Task:
Return the lines below that contain "longtable".

Dataset records:

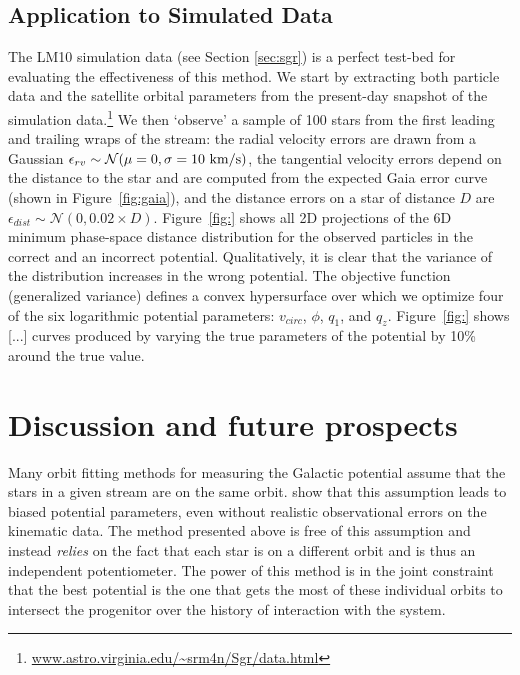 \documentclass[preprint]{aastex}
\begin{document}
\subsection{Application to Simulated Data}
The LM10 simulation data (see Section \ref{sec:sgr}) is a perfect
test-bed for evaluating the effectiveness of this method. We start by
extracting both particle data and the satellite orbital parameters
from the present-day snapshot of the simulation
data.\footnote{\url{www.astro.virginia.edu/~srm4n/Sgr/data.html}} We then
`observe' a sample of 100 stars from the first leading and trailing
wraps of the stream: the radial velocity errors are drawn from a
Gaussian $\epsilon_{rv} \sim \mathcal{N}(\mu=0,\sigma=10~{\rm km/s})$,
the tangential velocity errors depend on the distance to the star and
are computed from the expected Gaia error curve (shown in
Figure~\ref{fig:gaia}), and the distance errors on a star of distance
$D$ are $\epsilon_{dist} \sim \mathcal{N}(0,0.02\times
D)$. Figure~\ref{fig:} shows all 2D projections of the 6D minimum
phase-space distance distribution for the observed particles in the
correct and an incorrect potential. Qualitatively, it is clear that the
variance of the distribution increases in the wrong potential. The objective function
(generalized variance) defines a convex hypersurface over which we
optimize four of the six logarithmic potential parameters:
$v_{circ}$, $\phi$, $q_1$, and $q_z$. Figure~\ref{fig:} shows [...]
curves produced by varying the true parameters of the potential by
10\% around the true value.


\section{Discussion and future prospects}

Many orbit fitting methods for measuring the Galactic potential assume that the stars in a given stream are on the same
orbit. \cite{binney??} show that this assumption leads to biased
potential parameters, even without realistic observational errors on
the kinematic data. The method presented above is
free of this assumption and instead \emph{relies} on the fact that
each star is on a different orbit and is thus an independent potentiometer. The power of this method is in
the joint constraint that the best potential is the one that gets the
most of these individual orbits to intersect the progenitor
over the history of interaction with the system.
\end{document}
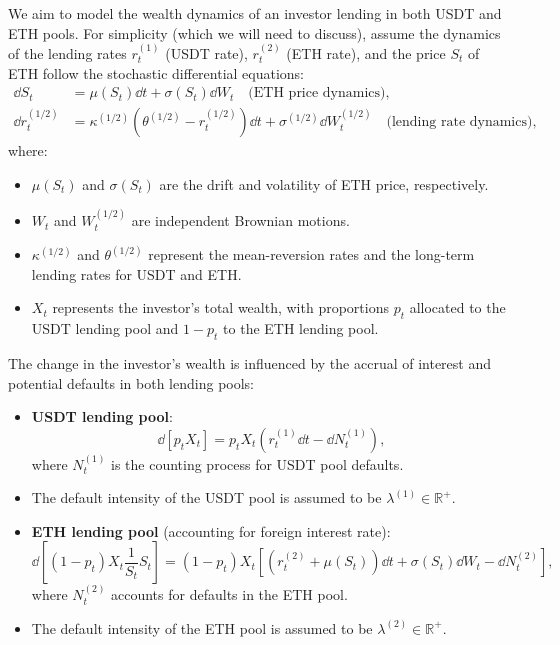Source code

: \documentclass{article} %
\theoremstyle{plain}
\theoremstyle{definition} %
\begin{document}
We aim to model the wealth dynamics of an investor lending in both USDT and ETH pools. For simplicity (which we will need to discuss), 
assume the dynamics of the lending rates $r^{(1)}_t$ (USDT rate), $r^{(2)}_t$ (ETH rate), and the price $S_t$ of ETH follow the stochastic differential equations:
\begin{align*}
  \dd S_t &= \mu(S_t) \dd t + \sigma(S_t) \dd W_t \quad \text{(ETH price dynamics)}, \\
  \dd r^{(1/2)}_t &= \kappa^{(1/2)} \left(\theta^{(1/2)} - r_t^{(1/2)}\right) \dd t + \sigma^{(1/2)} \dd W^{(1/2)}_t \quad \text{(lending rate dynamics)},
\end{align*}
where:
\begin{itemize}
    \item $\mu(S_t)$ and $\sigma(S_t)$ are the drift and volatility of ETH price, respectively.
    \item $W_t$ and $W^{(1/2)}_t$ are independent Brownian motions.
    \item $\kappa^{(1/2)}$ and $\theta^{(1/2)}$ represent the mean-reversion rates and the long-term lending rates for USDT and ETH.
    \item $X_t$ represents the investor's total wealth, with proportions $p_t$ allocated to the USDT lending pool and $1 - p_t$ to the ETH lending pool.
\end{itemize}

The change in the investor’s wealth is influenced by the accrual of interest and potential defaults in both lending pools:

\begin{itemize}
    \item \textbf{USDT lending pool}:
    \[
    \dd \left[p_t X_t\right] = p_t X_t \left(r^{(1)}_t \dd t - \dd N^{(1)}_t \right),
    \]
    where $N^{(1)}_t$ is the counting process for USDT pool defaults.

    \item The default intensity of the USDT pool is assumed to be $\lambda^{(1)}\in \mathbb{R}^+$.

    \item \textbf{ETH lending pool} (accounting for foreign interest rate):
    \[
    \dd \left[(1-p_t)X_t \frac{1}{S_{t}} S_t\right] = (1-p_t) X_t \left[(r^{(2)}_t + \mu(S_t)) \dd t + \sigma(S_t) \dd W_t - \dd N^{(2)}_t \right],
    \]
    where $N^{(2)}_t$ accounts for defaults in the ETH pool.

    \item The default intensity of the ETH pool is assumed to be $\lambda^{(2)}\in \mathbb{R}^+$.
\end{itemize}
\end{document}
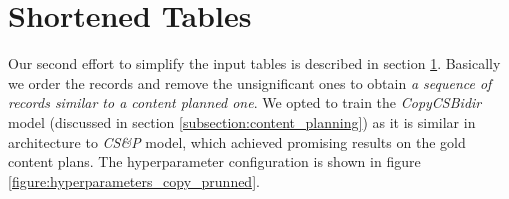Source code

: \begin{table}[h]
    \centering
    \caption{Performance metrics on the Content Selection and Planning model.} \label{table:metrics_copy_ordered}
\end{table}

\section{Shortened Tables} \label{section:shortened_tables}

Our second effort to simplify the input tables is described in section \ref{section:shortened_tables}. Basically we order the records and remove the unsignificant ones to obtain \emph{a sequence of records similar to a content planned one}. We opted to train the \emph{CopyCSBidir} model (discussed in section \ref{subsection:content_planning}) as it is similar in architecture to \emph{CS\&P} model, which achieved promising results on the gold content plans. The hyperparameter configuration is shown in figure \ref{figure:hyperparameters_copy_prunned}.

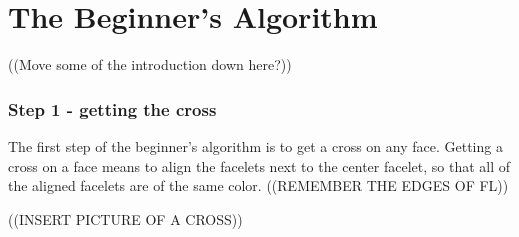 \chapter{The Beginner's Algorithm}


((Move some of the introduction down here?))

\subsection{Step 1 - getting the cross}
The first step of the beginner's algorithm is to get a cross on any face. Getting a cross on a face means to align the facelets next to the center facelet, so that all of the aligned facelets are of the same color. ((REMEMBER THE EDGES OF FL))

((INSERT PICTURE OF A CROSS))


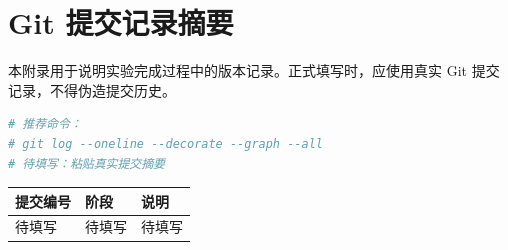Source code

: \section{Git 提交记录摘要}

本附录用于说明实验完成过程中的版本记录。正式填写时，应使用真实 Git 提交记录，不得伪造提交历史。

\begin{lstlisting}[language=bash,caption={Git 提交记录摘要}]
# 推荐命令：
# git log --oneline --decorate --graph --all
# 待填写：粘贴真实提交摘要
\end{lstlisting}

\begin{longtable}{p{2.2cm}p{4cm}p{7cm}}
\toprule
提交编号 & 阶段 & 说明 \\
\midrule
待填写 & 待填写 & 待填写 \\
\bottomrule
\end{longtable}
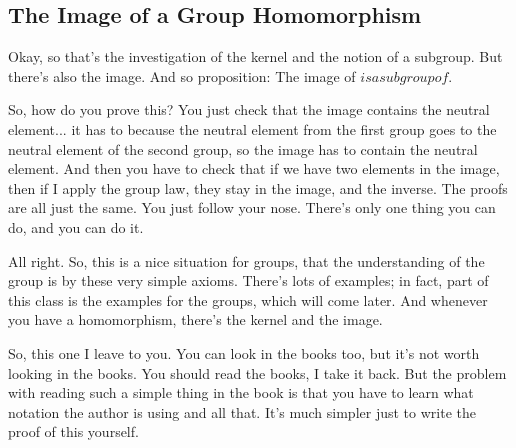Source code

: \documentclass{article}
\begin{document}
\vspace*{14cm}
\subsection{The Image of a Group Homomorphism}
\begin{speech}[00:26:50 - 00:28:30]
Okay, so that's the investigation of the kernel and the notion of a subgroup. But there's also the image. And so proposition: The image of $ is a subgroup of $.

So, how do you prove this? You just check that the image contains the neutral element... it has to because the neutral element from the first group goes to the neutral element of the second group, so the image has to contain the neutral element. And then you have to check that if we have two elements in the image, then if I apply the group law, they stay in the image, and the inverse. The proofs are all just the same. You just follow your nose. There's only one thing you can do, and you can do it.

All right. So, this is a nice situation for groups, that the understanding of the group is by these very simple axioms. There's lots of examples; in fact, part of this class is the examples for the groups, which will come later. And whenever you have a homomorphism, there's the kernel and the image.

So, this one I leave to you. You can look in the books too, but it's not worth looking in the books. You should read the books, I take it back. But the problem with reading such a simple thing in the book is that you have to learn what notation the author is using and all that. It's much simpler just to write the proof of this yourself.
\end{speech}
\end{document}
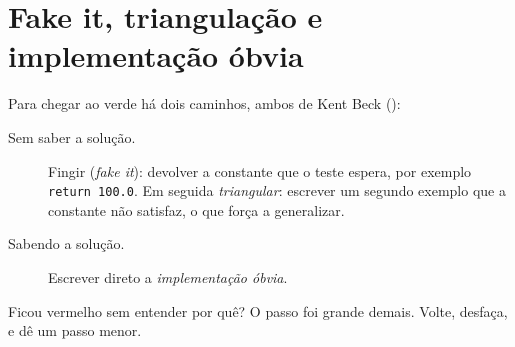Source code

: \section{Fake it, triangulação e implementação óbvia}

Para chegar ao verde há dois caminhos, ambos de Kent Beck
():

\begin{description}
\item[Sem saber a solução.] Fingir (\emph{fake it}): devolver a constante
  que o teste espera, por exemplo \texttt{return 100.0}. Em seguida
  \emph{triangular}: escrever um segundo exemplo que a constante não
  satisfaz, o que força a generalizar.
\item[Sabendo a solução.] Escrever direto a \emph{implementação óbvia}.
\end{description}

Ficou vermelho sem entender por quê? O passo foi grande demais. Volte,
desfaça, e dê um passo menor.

Solution to the problem:
\begin{longtable}{p{2.2cm}p{4cm}p{7cm}}
\end{longtable}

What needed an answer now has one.